Gift flowers should be chosen to depict a message with the sender's kansei and are bound by nature of flowers and social manners, to maintain social relationship between…
Gift flowers should be chosen to depict a message with the sender's kansei and are bound by nature of flowers and social manners, to maintain social relationship between the sender and the recipient. Few buyers, but most florists, have expert knowledge of the flowering time, scent, price, and nature of each flower, and are experts in arranging flowers that meet a given purpose. The purpose of this paper is to incorporate handling constraints into the inference process of a kansei engineering system.
The paper collected the expert knowledge concerning nature of flowers, composing flower arrangements and social manners on gifts from specialists of flower arrangements including a florist and special books. At the same time, kansei evaluation experiments on the kinds of flowers and colors were conducted. The expertise and the results of kansei experiments were organized into a flower database and inference rules for choice of a main flower, arrangement shapes and combination flowers. The rules were implemented as server‐side programs.
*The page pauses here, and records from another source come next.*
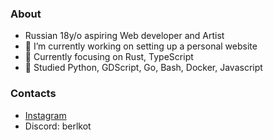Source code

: ### About

- Russian 18y/o aspiring Web developer and Artist
- 🔭 I’m currently working on setting up a personal website
- 🌱 Currently focusing on Rust, TypeScript
- 🚩 Studied Python, GDScript, Go, Bash, Docker, Javascript

### Contacts
- [Instagram](https://www.instagram.com/berlkot/)
- Discord: berlkot
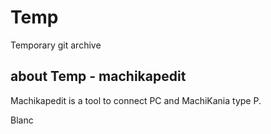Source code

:# Temp
Temporary git archive

## about Temp - machikapedit

Machikapedit is a tool to connect PC and MachiKania type P.

Blanc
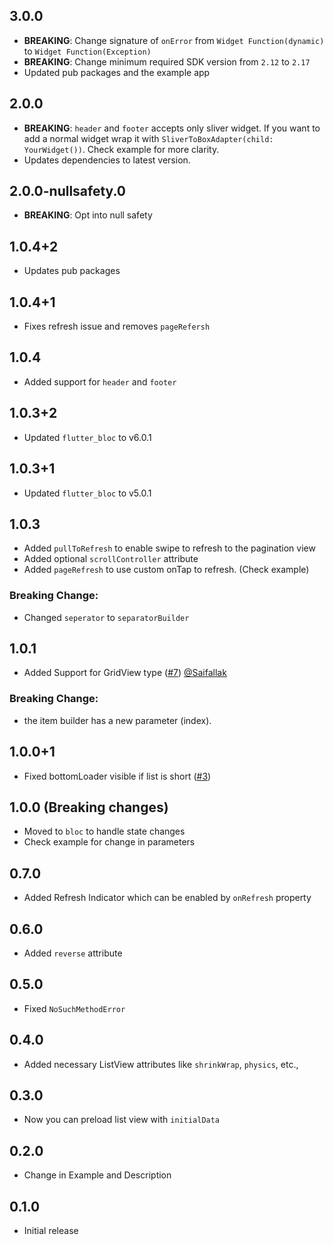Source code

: ## 3.0.0

- **BREAKING**: Change signature of `onError` from `Widget Function(dynamic)` to `Widget Function(Exception)`
- **BREAKING**: Change minimum required SDK version from `2.12` to `2.17`
- Updated pub packages and the example app

## 2.0.0

- **BREAKING**: `header` and `footer` accepts only sliver widget. If you want to add a normal widget wrap it with `SliverToBoxAdapter(child: YourWidget())`. Check example for more clarity.
- Updates dependencies to latest version.

## 2.0.0-nullsafety.0

- **BREAKING**: Opt into null safety

## 1.0.4+2

- Updates pub packages

## 1.0.4+1

- Fixes refresh issue and removes `pageRefersh`

## 1.0.4

- Added support for `header` and `footer`

## 1.0.3+2

- Updated `flutter_bloc` to v6.0.1

## 1.0.3+1

- Updated `flutter_bloc` to v5.0.1

## 1.0.3

- Added `pullToRefresh` to enable swipe to refresh to the pagination view
- Added optional `scrollController` attribute
- Added `pageRefresh` to use custom onTap to refresh. (Check example)

### Breaking Change:

- Changed `seperator` to `separatorBuilder`

## 1.0.1

- Added Support for GridView type ([#7](https://github.com/excogitatr/pagination_view/issues/7)) [@Saifallak](https://github.com/Saifallak)

### Breaking Change:

- the item builder has a new parameter (index).

## 1.0.0+1

- Fixed bottomLoader visible if list is short ([#3](https://github.com/excogitatr/pagination_view/issues/3))

## 1.0.0 (Breaking changes)

- Moved to `bloc` to handle state changes
- Check example for change in parameters

## 0.7.0

- Added Refresh Indicator which can be enabled by `onRefresh` property

## 0.6.0

- Added `reverse` attribute

## 0.5.0

- Fixed `NoSuchMethodError`

## 0.4.0

- Added necessary ListView attributes like `shrinkWrap`, `physics`, etc.,

## 0.3.0

- Now you can preload list view with `initialData`

## 0.2.0

- Change in Example and Description

## 0.1.0

- Initial release
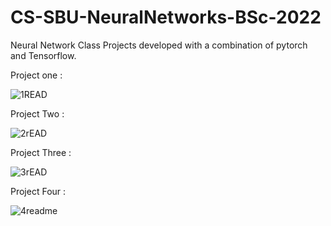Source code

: # CS-SBU-NeuralNetworks-BSc-2022
Neural Network Class Projects developed with a combination of pytorch and Tensorflow.

Project one :

![1READ](https://user-images.githubusercontent.com/96008074/222970895-bb9ec6e6-6b83-4311-ad1f-9b589709c3f1.jpg)

Project Two :

![2rEAD](https://user-images.githubusercontent.com/96008074/222970910-2e15ef43-61bd-4bb7-9169-1ef87c08a2e5.jpg)

Project Three :

![3rEAD](https://user-images.githubusercontent.com/96008074/222970919-c3495b49-d23c-4060-9dd6-6e787d2f719d.jpg)

Project Four :

![4readme](https://user-images.githubusercontent.com/96008074/222970936-9eb4cd27-742a-4bca-95ba-f53439d85867.jpg)
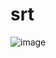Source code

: # srt
![image](https://user-images.githubusercontent.com/14232865/127717410-f7f1b9a4-d328-47b4-a2bf-73c4c56e2195.png)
Users input information about the recipient, purpose of the arrangement and purchase information using a web browser. The system outputs a solution; a list of main flowers, combination flowers, greens and the shape of arrangement.
Traditional kansei engineering studies revealed the relationships between design elements and kansei with developing new analyzing methods. Different constraints come into the actual product design and manufacturing should be integrated with findings obtained from the kansei evaluation to successfully utilize kansei engineering for product development.
The inference rules will be able to tell the reasons for choosing the main‐ and combination flowers and arrangement shapes to satisfy the customers.
The proposed system suggests the original arrangement of flowers unlike most online florists selling ready‐made arrangements. The paper shows a solution to incorporate different constraints underlying in a real production process into the inference process based on the result of kansei analysis.